• _Your goal_: Render every line of the data exactly as written, and leave out the pictures.

• _Extracted records_:
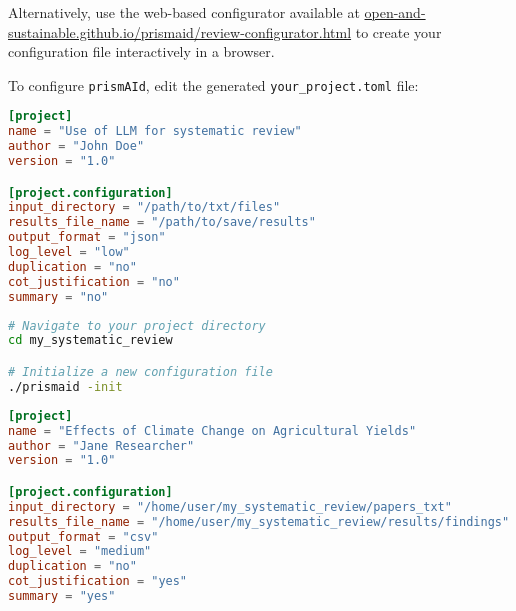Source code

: Alternatively, use the web-based configurator available at \href{https://open-and-sustainable.github.io/prismaid/review-configurator.html}{open-and-sustainable.github.io/prismaid/review-configurator.html} to create your configuration file interactively in a browser.

\begin{configbox}
To configure \texttt{prismAId}, edit the generated \texttt{your\_project.toml} file:
\begin{lstlisting}[language=TOML]
[project]
name = "Use of LLM for systematic review"
author = "John Doe"
version = "1.0"

[project.configuration]
input_directory = "/path/to/txt/files"
results_file_name = "/path/to/save/results"
output_format = "json"
log_level = "low"
duplication = "no"
cot_justification = "no"
summary = "no"
\end{lstlisting}
\end{configbox}
\begin{commandbox}
\begin{lstlisting}[language=Bash]
# Navigate to your project directory
cd my_systematic_review

# Initialize a new configuration file
./prismaid -init
\end{lstlisting}
\end{commandbox}

\begin{configbox}
\begin{lstlisting}[language=TOML]
[project]
name = "Effects of Climate Change on Agricultural Yields"
author = "Jane Researcher"
version = "1.0"

[project.configuration]
input_directory = "/home/user/my_systematic_review/papers_txt"
results_file_name = "/home/user/my_systematic_review/results/findings"
output_format = "csv"
log_level = "medium"
duplication = "no"
cot_justification = "yes"
summary = "yes"
\end{lstlisting}
\end{configbox}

• _Output for this exercise_:
Source code

: Alternatively, use the web-based configurator available at \href{https://open-and-sustainable.github.io/prismaid/review-configurator.html}{open-and-sustainable.github.io/prismaid/review-configurator.html} to create your configuration file interactively in a browser.

\begin{configbox}
To configure \texttt{prismAId}, edit the generated \texttt{your\_project.toml} file:
\begin{lstlisting}[language=TOML]
[project]
name = "Use of LLM for systematic review"
author = "John Doe"
version = "1.0"

[project.configuration]
input_directory = "/path/to/txt/files"
results_file_name = "/path/to/save/results"
output_format = "json"
log_level = "low"
duplication = "no"
cot_justification = "no"
summary = "no"
\end{lstlisting}
\end{configbox}
\begin{commandbox}
\begin{lstlisting}[language=Bash]
# Navigate to your project directory
cd my_systematic_review

# Initialize a new configuration file
./prismaid -init
\end{lstlisting}
\end{commandbox}

\begin{configbox}
\begin{lstlisting}[language=TOML]
[project]
name = "Effects of Climate Change on Agricultural Yields"
author = "Jane Researcher"
version = "1.0"

[project.configuration]
input_directory = "/home/user/my_systematic_review/papers_txt"
results_file_name = "/home/user/my_systematic_review/results/findings"
output_format = "csv"
log_level = "medium"
duplication = "no"
cot_justification = "yes"
summary = "yes"
\end{lstlisting}
\end{configbox}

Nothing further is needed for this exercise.